# Records shown
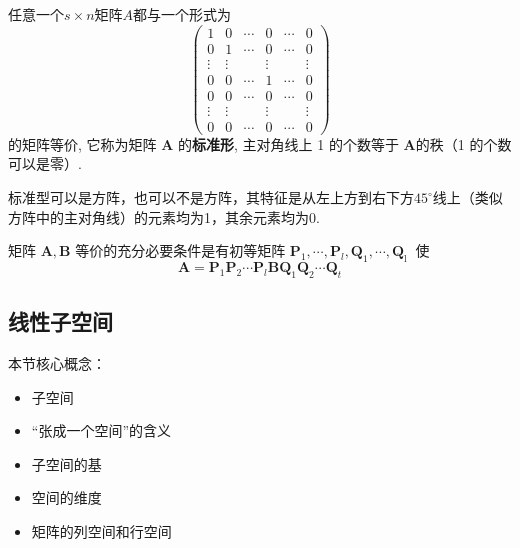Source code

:\begin{theorem}[任何矩阵都等价于一个同尺寸的标准型]
    任意一个$s\times n$矩阵$A$都与一个形式为
    \begin{equation*}
    \left(\begin{array}{cccccc}1 & 0 & \cdots & 0 & \cdots & 0 \\ 0 & 1 & \cdots & 0 & \cdots & 0 \\ \vdots & \vdots & & \vdots & & \vdots \\ 0 & 0 & \cdots & 1 & \cdots & 0 \\ 0 & 0 & \cdots & 0 & \cdots & 0 \\ \vdots & \vdots & & \vdots & & \vdots \\ 0 & 0 & \cdots & 0 & \cdots & 0\end{array}\right)
    \end{equation*}
    的矩阵等价, 它称为矩阵 $\boldsymbol{A}$ 的\textcolor{third}{\bf 标准形}, 主对角线上 1 的个数等于 $\boldsymbol{A}$的秩（1 的个数可以是零）.
\end{theorem}

\begin{note}
    标准型可以是方阵，也可以不是方阵，其特征是从左上方到右下方$45^\circ$线上（类似方阵中的主对角线）的元素均为1，其余元素均为0.
\end{note}

\begin{theorem}
矩阵 $\boldsymbol{A}, \boldsymbol{B}$ 等价的充分必要条件是有初等矩阵 $\boldsymbol{P}_1, \cdots, \boldsymbol{P}_l, \boldsymbol{Q}_1, \cdots, \boldsymbol{Q}_{\text {l }}$ 使
\begin{equation*}
\boldsymbol{A}=\boldsymbol{P}_1 \boldsymbol{P}_2 \cdots \boldsymbol{P}_l \boldsymbol{B} \boldsymbol{Q}_1 \boldsymbol{Q}_2 \cdots \boldsymbol{Q}_t 
\end{equation*}
\end{theorem}

\subsection{线性子空间}
\label{subsec:线性子空间}

\begin{note}
    本节核心概念：
    \begin{itemize}
        \item 子空间
        \item “张成一个空间”的含义
        \item 子空间的基
        \item 空间的维度
        \item 矩阵的列空间和行空间
    \end{itemize}
\end{note}

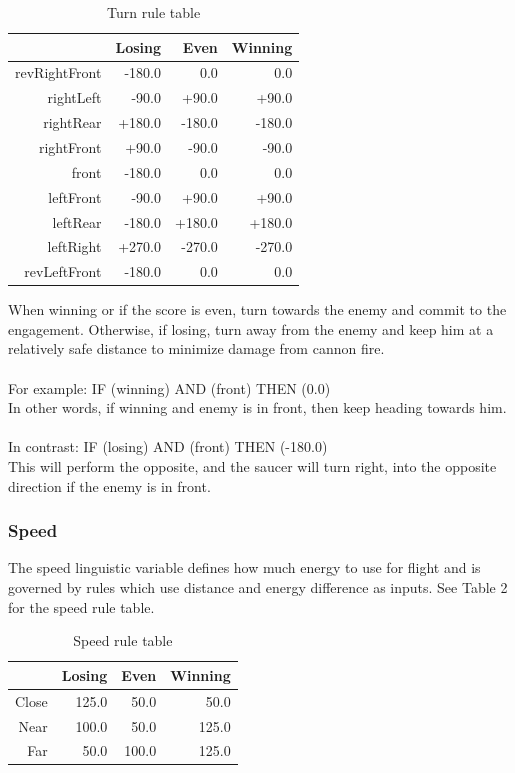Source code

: \begin{table}[H]
\centering
\caption{Turn rule table}
\label{Turn rule table}
\begin{tabular}{r|r|r|r}
 				& Losing 	& Even 		& Winning 	\\ \hline
revRightFront	& -180.0	& 0.0		& 0.0 		\\
rightLeft		& -90.0		& +90.0		& +90.0		\\
rightRear		& +180.0	& -180.0	& -180.0 	\\
rightFront		& +90.0		& -90.0 	& -90.0 	\\
front 			& -180.0	& 0.0 		& 0.0 		\\
leftFront 		& -90.0		& +90.0 	& +90.0		\\
leftRear 		& -180.0	& +180.0 	& +180.0 	\\
leftRight 		& +270.0	& -270.0 	& -270.0 	\\
revLeftFront 	& -180.0	& 0.0 		& 0.0 		\\
\end{tabular}
\end{table}

When winning or if the score is even, turn towards the enemy and commit to the engagement. Otherwise, if losing, turn away from the enemy and keep him at a relatively safe distance to minimize damage from cannon fire.
\\
\\
For example: IF (winning) AND (front) THEN (0.0)
\\
In other words, if winning and enemy is in front, then keep heading towards him.
\\
\\
In contrast: IF (losing) AND (front) THEN (-180.0)
\\
This will perform the opposite, and the saucer will turn right, into the opposite direction if the enemy is in front.

\subsubsection{Speed}

The speed linguistic variable defines how much energy to use for flight and is governed by rules which use distance and energy difference as inputs. See Table 2 for the speed rule table.

\begin{table}[H]
\centering
\caption{Speed rule table}
\label{Speed rule table}
\begin{tabular}{r|r|r|r}
 		& Losing & Even & Winning \\ \hline
Close	& 125.0 & 50.0 	& 50.0 \\
Near	& 100.0 & 50.0 	& 125.0 \\
Far		& 50.0 	& 100.0 & 125.0 \\
\end{tabular}
\end{table}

# Exercise prompt
Select every line in the material above where the string "begin" occurs, and copy it.

# Exercise result
:\begin{theorem}[任何矩阵都等价于一个同尺寸的标准型]
    \begin{equation*}
    \left(\begin{array}{cccccc}1 & 0 & \cdots & 0 & \cdots & 0 \\ 0 & 1 & \cdots & 0 & \cdots & 0 \\ \vdots & \vdots & & \vdots & & \vdots \\ 0 & 0 & \cdots & 1 & \cdots & 0 \\ 0 & 0 & \cdots & 0 & \cdots & 0 \\ \vdots & \vdots & & \vdots & & \vdots \\ 0 & 0 & \cdots & 0 & \cdots & 0\end{array}\right)
\begin{note}
\begin{theorem}
\begin{equation*}
\begin{note}
    \begin{itemize}
: \begin{table}[H]
\begin{tabular}{r|r|r|r}
\begin{table}[H]
\begin{tabular}{r|r|r|r}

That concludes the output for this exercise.